Added linebacker Serderius Bryant: “You think about it as you get to play Johnny again.”
The 6-foot-2, 205-pound firecracker helped push the sixth-ranked Horned Frogs (11-1) to the tip of the College Football Playoff behind the nation’s No. 4 offense (542.2 yards per game) and No. 2 scoring offense (46.8 points per game). TCU has scored 40-plus points eight times and hit 82 against Texas Tech, a game in which Boykin threw seven touchdowns.
Boykin and that spread offense are scary, but the Rebels present an equally as imposing defense for the Frogs to handle in this year's Chick-fil-A Peach Bowl on Dec. 31. Ole Miss owns the nation’s best scoring defense (13.8 points per game and 18 touchdowns allowed) and the No. 13 defense overall, allowing 321.2 yards per game.
The best defense TCU has faced this year? That would be Texas’ 26th-ranked defense (348.3) That isn’t bad at all, but the Horned Frogs piled on 34 points and gained a season-low 368 yards.
So how does Ole Miss’ defense, which spent the entire season near the top of the SEC, plan to stop Boykin and that fantastic offense? Bryant says the key is containing Boykin and combating speed with, well, speed – something Bryant says is the best he’s seen on Ole Miss’ defense during his four-year career.

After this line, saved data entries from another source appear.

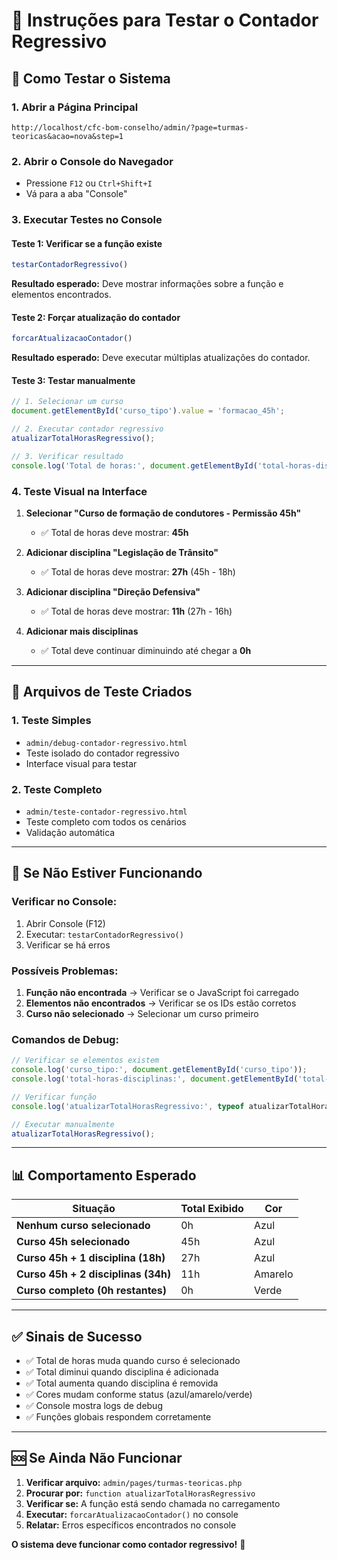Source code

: # 🧪 Instruções para Testar o Contador Regressivo

## 🎯 **Como Testar o Sistema**

### 1. **Abrir a Página Principal**
```
http://localhost/cfc-bom-conselho/admin/?page=turmas-teoricas&acao=nova&step=1
```

### 2. **Abrir o Console do Navegador**
- Pressione `F12` ou `Ctrl+Shift+I`
- Vá para a aba "Console"

### 3. **Executar Testes no Console**

#### **Teste 1: Verificar se a função existe**
```javascript
testarContadorRegressivo()
```
**Resultado esperado:** Deve mostrar informações sobre a função e elementos encontrados.

#### **Teste 2: Forçar atualização do contador**
```javascript
forcarAtualizacaoContador()
```
**Resultado esperado:** Deve executar múltiplas atualizações do contador.

#### **Teste 3: Testar manualmente**
```javascript
// 1. Selecionar um curso
document.getElementById('curso_tipo').value = 'formacao_45h';

// 2. Executar contador regressivo
atualizarTotalHorasRegressivo();

// 3. Verificar resultado
console.log('Total de horas:', document.getElementById('total-horas-disciplinas').textContent);
```

### 4. **Teste Visual na Interface**

1. **Selecionar "Curso de formação de condutores - Permissão 45h"**
   - ✅ Total de horas deve mostrar: **45h**

2. **Adicionar disciplina "Legislação de Trânsito"**
   - ✅ Total de horas deve mostrar: **27h** (45h - 18h)

3. **Adicionar disciplina "Direção Defensiva"**
   - ✅ Total de horas deve mostrar: **11h** (27h - 16h)

4. **Adicionar mais disciplinas**
   - ✅ Total deve continuar diminuindo até chegar a **0h**

---

## 🔧 **Arquivos de Teste Criados**

### 1. **Teste Simples**
- `admin/debug-contador-regressivo.html`
- Teste isolado do contador regressivo
- Interface visual para testar

### 2. **Teste Completo**
- `admin/teste-contador-regressivo.html`
- Teste completo com todos os cenários
- Validação automática

---

## 🐛 **Se Não Estiver Funcionando**

### **Verificar no Console:**
1. Abrir Console (F12)
2. Executar: `testarContadorRegressivo()`
3. Verificar se há erros

### **Possíveis Problemas:**
1. **Função não encontrada** → Verificar se o JavaScript foi carregado
2. **Elementos não encontrados** → Verificar se os IDs estão corretos
3. **Curso não selecionado** → Selecionar um curso primeiro

### **Comandos de Debug:**
```javascript
// Verificar se elementos existem
console.log('curso_tipo:', document.getElementById('curso_tipo'));
console.log('total-horas-disciplinas:', document.getElementById('total-horas-disciplinas'));

// Verificar função
console.log('atualizarTotalHorasRegressivo:', typeof atualizarTotalHorasRegressivo);

// Executar manualmente
atualizarTotalHorasRegressivo();
```

---

## 📊 **Comportamento Esperado**

| Situação | Total Exibido | Cor |
|----------|---------------|-----|
| **Nenhum curso selecionado** | 0h | Azul |
| **Curso 45h selecionado** | 45h | Azul |
| **Curso 45h + 1 disciplina (18h)** | 27h | Azul |
| **Curso 45h + 2 disciplinas (34h)** | 11h | Amarelo |
| **Curso completo (0h restantes)** | 0h | Verde |

---

## ✅ **Sinais de Sucesso**

- ✅ Total de horas muda quando curso é selecionado
- ✅ Total diminui quando disciplina é adicionada
- ✅ Total aumenta quando disciplina é removida
- ✅ Cores mudam conforme status (azul/amarelo/verde)
- ✅ Console mostra logs de debug
- ✅ Funções globais respondem corretamente

---

## 🆘 **Se Ainda Não Funcionar**

1. **Verificar arquivo:** `admin/pages/turmas-teoricas.php`
2. **Procurar por:** `function atualizarTotalHorasRegressivo`
3. **Verificar se:** A função está sendo chamada no carregamento
4. **Executar:** `forcarAtualizacaoContador()` no console
5. **Relatar:** Erros específicos encontrados no console

**O sistema deve funcionar como contador regressivo!** 🎯
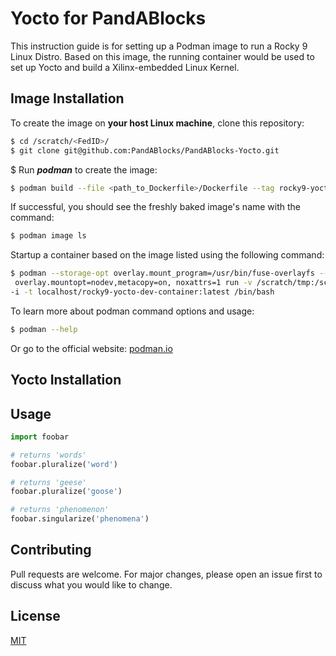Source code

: # Yocto for PandABlocks
This instruction guide is for setting up a Podman image to run a Rocky 9 Linux Distro.
Based on this image, the running container would be used to set up Yocto and build a Xilinx-embedded Linux Kernel.

## Image Installation
To create the image on **your host Linux machine**, clone this repository:
```bash
$ cd /scratch/<FedID>/
$ git clone git@github.com:PandABlocks/PandABlocks-Yocto.git
```
$ Run ***podman*** to create the image:
```bash
$ podman build --file <path_to_Dockerfile>/Dockerfile --tag rocky9-yocto-container:latest
```
If successful, you should see the freshly baked image's name with the command:
```bash
$ podman image ls
```
Startup a container based on the image listed using the following command:
```bash
$ podman --storage-opt overlay.mount_program=/usr/bin/fuse-overlayfs --storage-opt \
 overlay.mountopt=nodev,metacopy=on, noxattrs=1 run -v /scratch/tmp:/scratch/tmp -v /dev/:/dev \
-i -t localhost/rocky9-yocto-dev-container:latest /bin/bash
```

To learn more about podman command options and usage:
```bash
$ podman --help
```
Or go to the official website: [podman.io](https://podman.io)

## Yocto Installation

## Usage

```python
import foobar

# returns 'words'
foobar.pluralize('word')

# returns 'geese'
foobar.pluralize('goose')

# returns 'phenomenon'
foobar.singularize('phenomena')
```

## Contributing

Pull requests are welcome. For major changes, please open an issue first
to discuss what you would like to change. 

## License

[MIT](https://choosealicense.com/licenses/mit/)
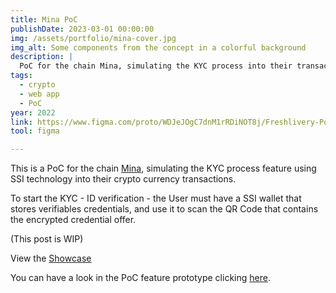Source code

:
 ```yaml
---
title: Mina PoC
publishDate: 2023-03-01 00:00:00
img: /assets/portfolio/mina-cover.jpg
img_alt: Some components from the concept in a colorful background
description: |
  PoC for the chain Mina, simulating the KYC process into their transactions.
tags:
  - crypto
  - web app
  - PoC
year: 2022
link: https://www.figma.com/proto/WDJeJOgC7dnM1rRDiNOT8j/Freshlivery-PoC-(L)?page-id=1%3A6&node-id=33%3A6&viewport=1382%2C1214%2C0.1&scaling=scale-down&starting-point-node-id=33%3A6
tool: figma

---
```


This is a PoC for the chain <a href="https://minaprotocol.com/" target="_blank">Mina</a>, simulating the KYC process feature using SSI technology into their crypto currency transactions.

To start the KYC - ID verification - the User must have a SSI wallet that stores verifiables credentials, and use it to scan the QR Code that contains the encrypted credential offer.

(This post is WIP)

View the <a href="/assets/portfolio/mina-showcase.pdf" target="_blank">Showcase</a>

You can have a look in the PoC feature prototype clicking <a href="https://www.figma.com/proto/J1HOxJ8Pb6Q0cXuuqrfzz5/Mina-PoC-(L)?page-id=6%3A1434&node-id=4%3A1983&viewport=264%2C558%2C0.11&scaling=scale-down-width&starting-point-node-id=4%3A1983" target="_blank">here</a>.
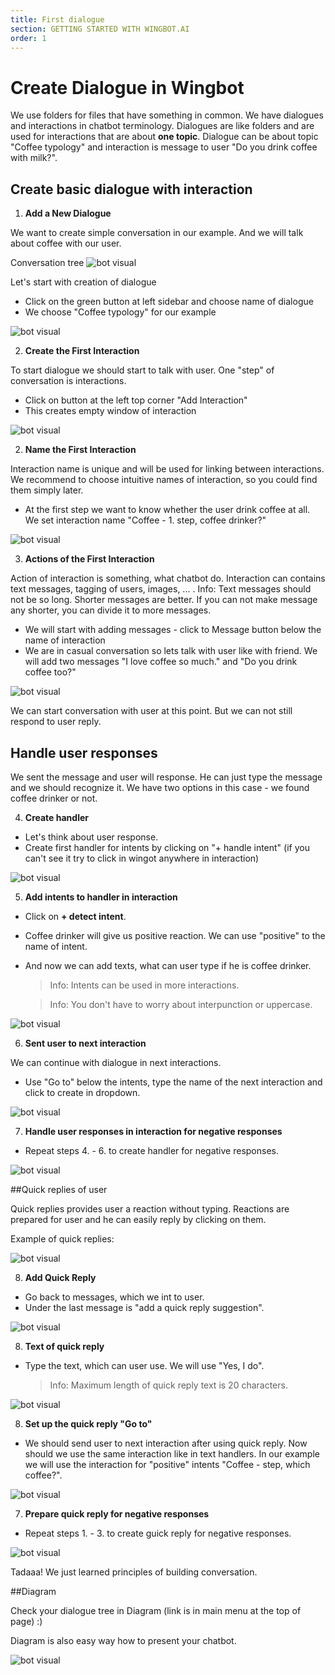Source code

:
 ```yaml
---
title: First dialogue
section: GETTING STARTED WITH WINGBOT.AI
order: 1
---
```


# Create Dialogue in Wingbot

We use folders for files that have something in common. We have dialogues and interactions in chatbot terminology. Dialogues are like folders and are used for interactions that are about **one topic**. Dialogue can be about topic "Coffee typology" and interaction is message to user "Do you drink coffee with milk?".

## Create basic dialogue with interaction

1. **Add a New Dialogue**

  We want to create simple conversation in our example. And we will talk about coffee with our user.

  Conversation tree
  ![bot visual](../createDialogue/0.png)

  Let's start with creation of dialogue
  + Click on the green button at left sidebar and choose name of dialogue
  + We choose "Coffee typology" for our example

  ![bot visual](../createDialogue/1.png)

2. **Create the First Interaction**

  To start dialogue we should start to talk with user. One "step" of conversation is interactions. 

  - Click on button at the left top corner "Add Interaction"
  - This creates empty window of interaction

  ![bot visual](../createDialogue/2.png)

2. **Name the First Interaction**

  Interaction name is unique and will be used for linking between interactions. We recommend to choose intuitive names of interaction, so you could find them simply later.

  - At the first step we want to know whether the user drink coffee at all. We set interaction name "Coffee - 1. step, coffee drinker?"

  ![bot visual](../createDialogue/3.png)

3. **Actions of the First Interaction**

  Action of interaction is something, what chatbot do. Interaction can contains text messages, tagging of users, images, ... . <!-- Referencion what can interaction include -->
  Info: Text messages should not be so long. Shorter messages are better. If you can not make message any shorter, you can divide it to more messages. 

  - We will start with adding messages - click to Message button below the name of interaction 
  - We are in casual conversation so lets talk with user like with friend. We will add two messages "I love coffee so much." and "Do you drink coffee too?"

  ![bot visual](../createDialogue/4.png)


We can start conversation with user at this point. But we can not still respond to user reply.


## Handle user responses

We sent the message and user will response. He can just type the message and we should recognize it. We have two options in this case - we found coffee drinker or not.

4. **Create handler**

  - Let's think about user response.
  - Create first handler for intents by clicking on "+ handle intent" (if you can't see it try to click in wingot anywhere in interaction)

  ![bot visual](../createDialogue/5.png)

5. **Add intents to handler in interaction**

  - Click on **+ detect intent**.
  - Coffee drinker will give us positive reaction. We can use "positive" to the name of intent.
  - And now we can add texts, what can user type if he is coffee drinker.

    > Info: Intents can be used in more interactions.

    > Info: You don't have to worry about interpunction or uppercase.

  ![bot visual](../createDialogue/6.png)

6. **Sent user to next interaction**

  We can continue with dialogue in next interactions. 

  - Use "Go to" below the intents, type the name of the next interaction and click to create in dropdown.

  ![bot visual](../createDialogue/7a.png)

7. **Handle user responses in interaction for negative responses**

  - Repeat steps 4. - 6. to create handler for negative responses.

  ![bot visual](../createDialogue/8.png)


##Quick replies of user

Quick replies provides user a reaction without typing. Reactions are prepared for user and he can easily reply by clicking on them.

Example of quick replies:

![bot visual](../createDialogue/quick_replies.png)

8. **Add Quick Reply**

  - Go back to messages, which we int to user.
  - Under the last message is "add a quick reply suggestion".

  ![bot visual](../createDialogue/9.png)

8. **Text of quick reply**

  - Type the text, which can user use. We will use "Yes, I do".

    > Info: Maximum length of quick reply text is 20 characters.

  ![bot visual](../createDialogue/10.png)

8. **Set up the quick reply "Go to"**

  - We should send user to next interaction after using quick reply. Now should we use the same interaction like in text handlers. In our example we will use the interaction for "positive" intents "Coffee - step, which coffee?".

  ![bot visual](../createDialogue/11.png)

7. **Prepare quick reply for negative responses**

  - Repeat steps 1. - 3. to create guick reply for negative responses.

  ![bot visual](../createDialogue/12.png)

Tadaaa! We just learned principles of building conversation.

##Diagram

Check your dialogue tree in Diagram (link is in main menu at the top of page) :)

Diagram is also easy way how to present your chatbot.

![bot visual](../createDialogue/0.png)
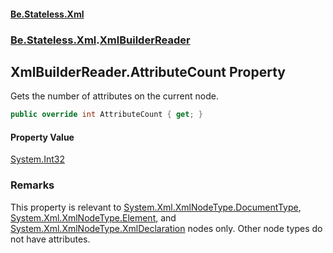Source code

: #### [Be.Stateless.Xml](README.md 'README')
### [Be.Stateless.Xml](Be.Stateless.Xml.md 'Be.Stateless.Xml').[XmlBuilderReader](XmlBuilderReader.md 'Be.Stateless.Xml.XmlBuilderReader')

## XmlBuilderReader.AttributeCount Property

Gets the number of attributes on the current node.

```csharp
public override int AttributeCount { get; }
```

#### Property Value
[System.Int32](https://docs.microsoft.com/en-us/dotnet/api/System.Int32 'System.Int32')

### Remarks
This property is relevant to [System.Xml.XmlNodeType.DocumentType](https://docs.microsoft.com/en-us/dotnet/api/System.Xml.XmlNodeType.DocumentType 'System.Xml.XmlNodeType.DocumentType'), [System.Xml.XmlNodeType.Element](https://docs.microsoft.com/en-us/dotnet/api/System.Xml.XmlNodeType.Element 'System.Xml.XmlNodeType.Element'), and [System.Xml.XmlNodeType.XmlDeclaration](https://docs.microsoft.com/en-us/dotnet/api/System.Xml.XmlNodeType.XmlDeclaration 'System.Xml.XmlNodeType.XmlDeclaration') nodes only. Other node types do not have attributes.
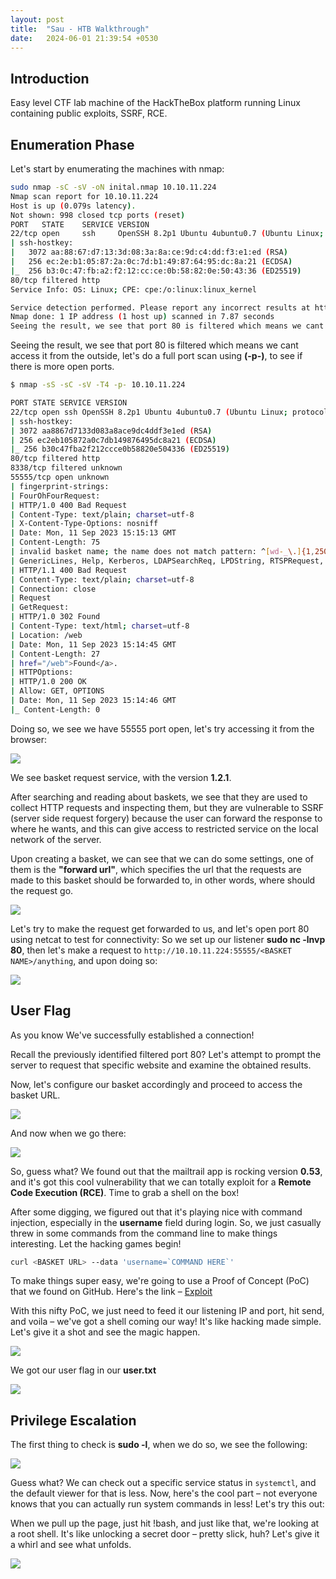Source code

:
 ```yaml
---
layout: post
title:  "Sau - HTB Walkthrough"
date:   2024-06-01 21:39:54 +0530
---
```


## Introduction 

Easy level CTF lab machine of the HackTheBox platform running Linux containing public exploits, SSRF, RCE.

## Enumeration Phase

Let's start by enumerating the machines with nmap:

```sh
sudo nmap -sC -sV -oN inital.nmap 10.10.11.224
Nmap scan report for 10.10.11.224
Host is up (0.079s latency).
Not shown: 998 closed tcp ports (reset)
PORT   STATE    SERVICE VERSION
22/tcp open     ssh     OpenSSH 8.2p1 Ubuntu 4ubuntu0.7 (Ubuntu Linux; protocol 2.0)
| ssh-hostkey: 
|   3072 aa:88:67:d7:13:3d:08:3a:8a:ce:9d:c4:dd:f3:e1:ed (RSA)
|   256 ec:2e:b1:05:87:2a:0c:7d:b1:49:87:64:95:dc:8a:21 (ECDSA)
|_  256 b3:0c:47:fb:a2:f2:12:cc:ce:0b:58:82:0e:50:43:36 (ED25519)
80/tcp filtered http
Service Info: OS: Linux; CPE: cpe:/o:linux:linux_kernel

Service detection performed. Please report any incorrect results at https://nmap.org/submit/ .
Nmap done: 1 IP address (1 host up) scanned in 7.87 seconds
Seeing the result, we see that port 80 is filtered which means we cant access it from the outside, let's do a full port scan using (-p-), to see if there is more open ports.
```

Seeing the result, we see that port 80 is filtered which means we cant access it from the outside, let's do a full port scan using **(-p-)**, to see if there is more open ports.

```sh
$ nmap -sS -sC -sV -T4 -p- 10.10.11.224

PORT STATE SERVICE VERSION
22/tcp open ssh OpenSSH 8.2p1 Ubuntu 4ubuntu0.7 (Ubuntu Linux; protocol 2.0)
| ssh-hostkey:
| 3072 aa8867d7133d083a8ace9dc4ddf3e1ed (RSA)
| 256 ec2eb105872a0c7db149876495dc8a21 (ECDSA)
|_ 256 b30c47fba2f212ccce0b58820e504336 (ED25519)
80/tcp filtered http
8338/tcp filtered unknown
55555/tcp open unknown
| fingerprint-strings:
| FourOhFourRequest:
| HTTP/1.0 400 Bad Request
| Content-Type: text/plain; charset=utf-8
| X-Content-Type-Options: nosniff
| Date: Mon, 11 Sep 2023 15:15:13 GMT
| Content-Length: 75
| invalid basket name; the name does not match pattern: ^[wd-_\.]{1,250}$
| GenericLines, Help, Kerberos, LDAPSearchReq, LPDString, RTSPRequest, SSLSessionReq, TLSSessionReq, TerminalServerCookie:
| HTTP/1.1 400 Bad Request
| Content-Type: text/plain; charset=utf-8
| Connection: close
| Request
| GetRequest:
| HTTP/1.0 302 Found
| Content-Type: text/html; charset=utf-8
| Location: /web
| Date: Mon, 11 Sep 2023 15:14:45 GMT
| Content-Length: 27
| href="/web">Found</a>.
| HTTPOptions:
| HTTP/1.0 200 OK
| Allow: GET, OPTIONS
| Date: Mon, 11 Sep 2023 15:14:46 GMT
|_ Content-Length: 0
```

Doing so, we see we have 55555 port open, let's try accessing it from the browser:


![](/assets/images/sau-1.png)


We see basket request service, with the version **1.2.1**.

After searching and reading about baskets, we see that they are used to collect HTTP requests and inspecting them, but they are vulnerable to SSRF (server side request forgery) because the user can forward the response to where he wants, and this can give access to restricted service on the local network of the server.

Upon creating a basket, we can see that we can do some settings, one of them is the **"forward url"**, which specifies the url that the requests are made to this basket should be forwarded to, in other words, where should the request go.

![](/assets/images/sau-2.png)


Let's try to make the request get forwarded to us, and let's open port 80 using netcat to test for connectivity: So we set up our listener **sudo nc -lnvp 80**, then let's make a request to `http://10.10.11.224:55555/<BASKET NAME>/anything`, and upon doing so:

![](/assets/images/sau-3.png)


## User Flag

As you know We've successfully established a connection!

Recall the previously identified filtered port 80? Let's attempt to prompt the server to request that specific website and examine the obtained results.

Now, let's configure our basket accordingly and proceed to access the basket URL.


![](/assets/images/sau-4.png)


And now when we go there:


![](/assets/images/sau-5.png)


So, guess what? We found out that the mailtrail app is rocking version **0.53**, and it's got this cool vulnerability that we can totally exploit for a **Remote Code Execution (RCE)**. Time to grab a shell on the box!

After some digging, we figured out that it's playing nice with command injection, especially in the **username** field during login. So, we just casually threw in some commands from the command line to make things interesting. Let the hacking games begin!

```sh
curl <BASKET URL> --data 'username=`COMMAND HERE`'
```

To make things super easy, we're going to use a Proof of Concept (PoC) that we found on GitHub. Here's the link – [Exploit](https://github.com/DcardosoGH/Maltrail-0.53-RCE-/blob/main/exploit.py)

With this nifty PoC, we just need to feed it our listening IP and port, hit send, and voila – we've got a shell coming our way! It's like hacking made simple. Let's give it a shot and see the magic happen.



![](/assets/images/sau-6.png)


We got our user flag in our **user.txt**


![](/assets/images/sau-7.png)


## Privilege Escalation

The first thing to check is **sudo -l**, when we do so, we see the following:


![](/assets/images/sau-8.png)


Guess what? We can check out a specific service status in `systemctl`, and the default viewer for that is less. Now, here's the cool part – not everyone knows that you can actually run system commands in less! Let's try this out:

When we pull up the page, just hit !bash, and just like that, we're looking at a root shell. It's like unlocking a secret door – pretty slick, huh? Let's give it a whirl and see what unfolds.


![](/assets/images/sau-9.png)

The Rebels struggled with containing the middle of the field against Manziel when he took off under duress. Ole Miss collapsed the pocket well and took away his receivers at times, but they left themselves vulnerable up the middle, where Manziel absolutely gashed the Rebels, rushing for a combined 253 yards in those two games.
This season, Bryant said with increased speed at linebacker, the Rebels have been better equipped against running quarterbacks. The best rushing performances by QBs against Ole Miss this season were from Louisiana-Lafayette’s Terrance Broadway (59 yards) and Auburn’s Nick Marshall (50 yards and two touchdowns).
Boykin rushed for 642 yards and averaged 54.7 yards per game, but he likes to make a lot of plays outside the pocket, whether it’s running or throwing. That means the Rebels will have have to spy on him and collapse the pocket while being disciplined across the line of scrimmage and filling run gaps in order to take away potential big plays from Boykin’s arm and legs.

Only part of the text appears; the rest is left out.